Top 10 gainers year-to-date for profitable stocks with market cap S$100m or more and PE less than 20. Bloomberg data as at Tue 12 Jun.

THE STRAITS TIMES Index was recently at 2764, around the same level as the beginning of this year after a leap to 3000.

That is not to say there are no stocks that have chalked up exceedingly handsome gains. In fact, there are some 70 stocks that are up more than 50% in the year to date.

And, as we highlighted last week, there are even stocks that have very recently hit their 52-week highs, despite the market slump (see: 9 Stocks Riding High: FRASERS, INTRACO, SARIN, JAYA, SELECT, VIZ BRANZ, Etc)

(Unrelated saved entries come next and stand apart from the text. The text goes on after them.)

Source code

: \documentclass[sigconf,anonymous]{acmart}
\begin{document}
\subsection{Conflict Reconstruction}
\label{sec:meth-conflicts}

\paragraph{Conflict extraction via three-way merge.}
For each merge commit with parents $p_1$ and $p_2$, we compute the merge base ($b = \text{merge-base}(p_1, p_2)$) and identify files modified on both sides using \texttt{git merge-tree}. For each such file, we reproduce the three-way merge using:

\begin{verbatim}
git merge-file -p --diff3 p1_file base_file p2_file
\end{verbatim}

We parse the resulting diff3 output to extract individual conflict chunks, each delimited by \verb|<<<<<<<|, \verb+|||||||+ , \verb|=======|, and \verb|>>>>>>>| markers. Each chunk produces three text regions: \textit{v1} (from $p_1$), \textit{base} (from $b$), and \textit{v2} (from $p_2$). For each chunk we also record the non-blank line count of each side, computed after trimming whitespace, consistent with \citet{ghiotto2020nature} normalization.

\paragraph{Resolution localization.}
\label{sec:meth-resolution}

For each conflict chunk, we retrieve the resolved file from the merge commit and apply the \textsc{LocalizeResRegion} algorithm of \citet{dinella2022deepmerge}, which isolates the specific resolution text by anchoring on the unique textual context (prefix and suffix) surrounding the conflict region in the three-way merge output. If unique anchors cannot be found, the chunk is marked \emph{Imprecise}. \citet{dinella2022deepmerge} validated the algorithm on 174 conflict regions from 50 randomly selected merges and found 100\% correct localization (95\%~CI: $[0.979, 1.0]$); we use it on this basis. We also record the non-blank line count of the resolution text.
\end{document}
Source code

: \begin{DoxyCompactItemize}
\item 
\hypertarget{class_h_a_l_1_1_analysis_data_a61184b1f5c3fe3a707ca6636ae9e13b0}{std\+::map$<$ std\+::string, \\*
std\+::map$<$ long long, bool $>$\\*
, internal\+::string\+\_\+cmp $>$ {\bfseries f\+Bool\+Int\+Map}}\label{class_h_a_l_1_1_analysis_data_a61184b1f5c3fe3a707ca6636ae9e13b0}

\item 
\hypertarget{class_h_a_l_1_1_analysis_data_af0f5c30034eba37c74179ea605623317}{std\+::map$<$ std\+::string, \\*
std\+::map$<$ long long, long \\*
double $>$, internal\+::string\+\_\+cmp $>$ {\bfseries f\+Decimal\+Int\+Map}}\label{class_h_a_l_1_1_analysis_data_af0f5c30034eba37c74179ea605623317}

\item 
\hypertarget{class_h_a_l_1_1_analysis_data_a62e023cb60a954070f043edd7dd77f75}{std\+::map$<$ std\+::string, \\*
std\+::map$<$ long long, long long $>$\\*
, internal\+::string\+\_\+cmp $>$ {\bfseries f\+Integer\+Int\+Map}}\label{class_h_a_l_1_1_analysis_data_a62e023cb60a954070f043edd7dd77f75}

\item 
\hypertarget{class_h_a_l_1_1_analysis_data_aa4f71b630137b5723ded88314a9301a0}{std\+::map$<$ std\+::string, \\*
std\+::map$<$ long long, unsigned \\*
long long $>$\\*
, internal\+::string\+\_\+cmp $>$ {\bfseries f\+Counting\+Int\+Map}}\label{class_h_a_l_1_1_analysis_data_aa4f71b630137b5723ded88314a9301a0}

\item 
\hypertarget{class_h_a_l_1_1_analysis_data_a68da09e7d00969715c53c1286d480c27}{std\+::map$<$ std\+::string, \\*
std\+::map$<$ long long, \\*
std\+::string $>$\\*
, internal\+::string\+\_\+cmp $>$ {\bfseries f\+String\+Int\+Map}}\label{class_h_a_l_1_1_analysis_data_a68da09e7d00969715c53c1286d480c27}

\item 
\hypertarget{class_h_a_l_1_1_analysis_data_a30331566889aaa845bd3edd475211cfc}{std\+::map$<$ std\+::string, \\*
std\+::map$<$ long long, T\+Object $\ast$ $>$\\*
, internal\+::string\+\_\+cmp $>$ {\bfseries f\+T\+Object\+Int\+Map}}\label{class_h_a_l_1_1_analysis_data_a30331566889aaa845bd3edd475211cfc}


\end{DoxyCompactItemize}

Here, we highlight five of the more recognisable names which have 50-plus percent returns since the start of the year. Are you lucky enough to be holding any of them?

Oil production. Company photo

Interra Resources – Myanmar oil & gas multi-bagger

The top performing stock year-to-date must be Interra Resources, a Catalist stock whose price has multiplied more than 3-fold over the past 6 months.

From being range-bound at 10 to 15 cents last year, Interra started its phenomenal run-up at the beginning of the year and last closed at 34 cents.

Investors love its two investment themes: Firstly, it operates producing oilfields. Secondly, it is in Myanmar, where on-going political and economic reforms hold the promise of abundant business opportunities as the nation emerges from decades of underdevelopment and isolation.

From its contracts from Myanma Oil and Gas Enterprise and Pertamina to operate oilfields, it drills for oil and shares oil sale proceeds with these Myanmar and Indonesia national oil & gas companies.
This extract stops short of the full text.